Magnetic intensity $\mathbf H$ is total H-field, a sum of the H-field due to external source and H-field due to the ferromagnet:

$$ \mathbf H = \mathbf H_{ext} + \mathbf H_{ferro} $$ Similarly, magnetic induction $\mathbf B$ is total B-field due to both external B-field and B-field of the ferromagnet:

$$ \mathbf B = \mathbf B_{ext} + \mathbf B_{ferro} $$

Magnetisation $\mathbf M$ is average dipole moment per unit volume, it is not called a magnetic field of the ferromagnet.

Now to your questions:

1) Depends on which field. Let us assume that a ferromagnetic cylinder is put near the north pole of a weak permanent magnet cylinder.

----------------------
|         S          |       permanent magnet (external source of magnetic field)
|         N          |       inside: B points down, H_mag points up
---------------------- 

          X                  in between the bodies (point X), total B-field points down, total H-field points also down

----------------------
|         S          |       ferromagnetic material
|         N          |       B points down, H_ferro points up, H points up
---------------------- 

Magnetic field $\mathbf B$ is then increased both between the two faces of the two bodies (that is what ferromagnetic means) and by necessity, also inside both bodies. Since the B-field force lines have a pattern of circular motion loops, inside any of the two bodies, magnetic field $\mathbf B$ points towards the N pole of the body (to maintain continuity of the B-field across the body face).

The H-field is different in that its lines of force do not have circulating pattern, but instead originate on north poles of the bodies and go out, eventually sinking to the south poles. Near its north pole face, the H field of the body points away from the north pole, both inside and outside the body. Inside the body, it points towards the S pole and thus it is opposite to magnetic induction $\mathbf B$ (and also to magnetisation $\mathbf M$).
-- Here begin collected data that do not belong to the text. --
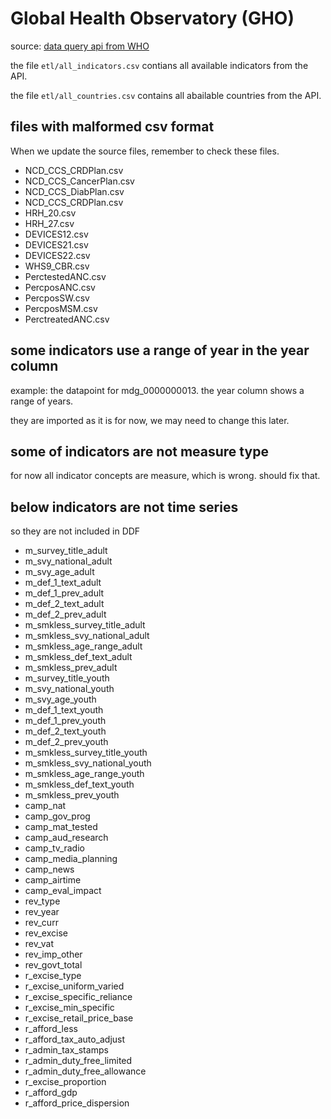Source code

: # Global Health Observatory (GHO)

source: [data query api from WHO](http://apps.who.int/gho/data/node.resources.api?lang=en)

the file `etl/all_indicators.csv` contians all available indicators from the API.

the file `etl/all_countries.csv` contains all abailable countries from the API.

## files with malformed csv format

When we update the source files, remember to check these files.

* NCD_CCS_CRDPlan.csv
* NCD_CCS_CancerPlan.csv
* NCD_CCS_DiabPlan.csv
* NCD_CCS_CRDPlan.csv
* HRH_20.csv
* HRH_27.csv
* DEVICES12.csv 
* DEVICES21.csv 
* DEVICES22.csv
* WHS9_CBR.csv
* PerctestedANC.csv
* PercposANC.csv
* PercposSW.csv
* PercposMSM.csv
* PerctreatedANC.csv


## some indicators use a range of year in the year column

example: the datapoint for mdg_0000000013. the year column shows a range of years.

they are imported as it is for now, we may need to change this later.


## some of indicators are not measure type

for now all indicator concepts are measure, which is wrong. should fix that.


## below indicators are not time series

so they are not included in DDF

* m_survey_title_adult
* m_svy_national_adult
* m_svy_age_adult
* m_def_1_text_adult
* m_def_1_prev_adult
* m_def_2_text_adult
* m_def_2_prev_adult
* m_smkless_survey_title_adult
* m_smkless_svy_national_adult
* m_smkless_age_range_adult
* m_smkless_def_text_adult
* m_smkless_prev_adult
* m_survey_title_youth
* m_svy_national_youth
* m_svy_age_youth
* m_def_1_text_youth
* m_def_1_prev_youth
* m_def_2_text_youth
* m_def_2_prev_youth
* m_smkless_survey_title_youth
* m_smkless_svy_national_youth
* m_smkless_age_range_youth
* m_smkless_def_text_youth
* m_smkless_prev_youth
* camp_nat
* camp_gov_prog
* camp_mat_tested
* camp_aud_research
* camp_tv_radio
* camp_media_planning
* camp_news
* camp_airtime
* camp_eval_impact
* rev_type
* rev_year
* rev_curr
* rev_excise
* rev_vat
* rev_imp_other
* rev_govt_total
* r_excise_type
* r_excise_uniform_varied
* r_excise_specific_reliance
* r_excise_min_specific
* r_excise_retail_price_base
* r_afford_less
* r_afford_tax_auto_adjust
* r_admin_tax_stamps
* r_admin_duty_free_limited
* r_admin_duty_free_allowance
* r_excise_proportion
* r_afford_gdp
* r_afford_price_dispersion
Since the H-field due to the external source points away from the N pole of the external source, the two H fields are pointing in opposite directions inside each body. Thus inside the ferromagnet, the H-field of the external source is counteracted by the H-field of the ferromagnet. Since the latter is much stronger, the H-field inside the ferromagnet does not vanish but points from the N-pole towards the S-pole.

2) Because the external field is assumed to be weak, far from saturating the ferromagnet. Then the magnetisation term $\mu_0 \mathbf M$ in

$$ \mathbf B = \mu_0 \mathbf H + \mu_0 \mathbf M $$ is much larger than the external field $\mathbf B_{ext}$.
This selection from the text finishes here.